→ **Dataset records**:
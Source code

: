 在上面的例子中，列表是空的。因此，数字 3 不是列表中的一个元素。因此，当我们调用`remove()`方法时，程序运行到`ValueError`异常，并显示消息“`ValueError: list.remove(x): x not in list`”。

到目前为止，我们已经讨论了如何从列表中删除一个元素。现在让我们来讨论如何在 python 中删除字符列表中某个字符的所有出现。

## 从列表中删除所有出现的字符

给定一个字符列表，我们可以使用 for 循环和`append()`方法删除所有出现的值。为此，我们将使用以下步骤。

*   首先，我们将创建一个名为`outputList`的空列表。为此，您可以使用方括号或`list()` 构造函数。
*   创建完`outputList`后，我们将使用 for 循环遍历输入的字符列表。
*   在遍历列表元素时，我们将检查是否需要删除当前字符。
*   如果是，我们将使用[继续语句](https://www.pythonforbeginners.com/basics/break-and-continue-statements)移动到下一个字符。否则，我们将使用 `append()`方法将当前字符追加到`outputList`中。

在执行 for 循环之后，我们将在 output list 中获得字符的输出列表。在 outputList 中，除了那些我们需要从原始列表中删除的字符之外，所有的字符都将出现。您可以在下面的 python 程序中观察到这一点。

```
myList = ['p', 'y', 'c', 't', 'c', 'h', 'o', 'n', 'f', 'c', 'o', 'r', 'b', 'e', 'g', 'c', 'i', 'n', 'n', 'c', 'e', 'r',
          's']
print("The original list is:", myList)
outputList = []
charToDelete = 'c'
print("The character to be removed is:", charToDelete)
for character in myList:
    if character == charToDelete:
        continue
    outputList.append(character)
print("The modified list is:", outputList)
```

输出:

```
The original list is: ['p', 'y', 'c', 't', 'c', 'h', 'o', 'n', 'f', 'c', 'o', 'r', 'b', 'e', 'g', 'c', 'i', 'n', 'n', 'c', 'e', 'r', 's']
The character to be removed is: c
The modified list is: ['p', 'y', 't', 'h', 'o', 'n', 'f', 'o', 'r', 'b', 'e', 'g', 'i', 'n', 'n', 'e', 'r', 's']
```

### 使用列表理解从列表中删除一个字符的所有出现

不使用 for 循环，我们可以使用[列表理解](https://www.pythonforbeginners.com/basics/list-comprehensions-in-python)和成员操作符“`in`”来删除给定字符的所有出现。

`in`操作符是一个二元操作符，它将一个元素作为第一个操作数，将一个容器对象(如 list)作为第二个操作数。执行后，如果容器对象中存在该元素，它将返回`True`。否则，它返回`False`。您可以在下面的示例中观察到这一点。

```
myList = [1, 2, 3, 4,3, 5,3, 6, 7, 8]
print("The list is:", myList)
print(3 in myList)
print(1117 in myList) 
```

→ **Task to complete**:
Please copy out each line of the data in which the word "charToDelete" occurs.

→ **Result below**:
charToDelete = 'c'
print("The character to be removed is:", charToDelete)
    if character == charToDelete:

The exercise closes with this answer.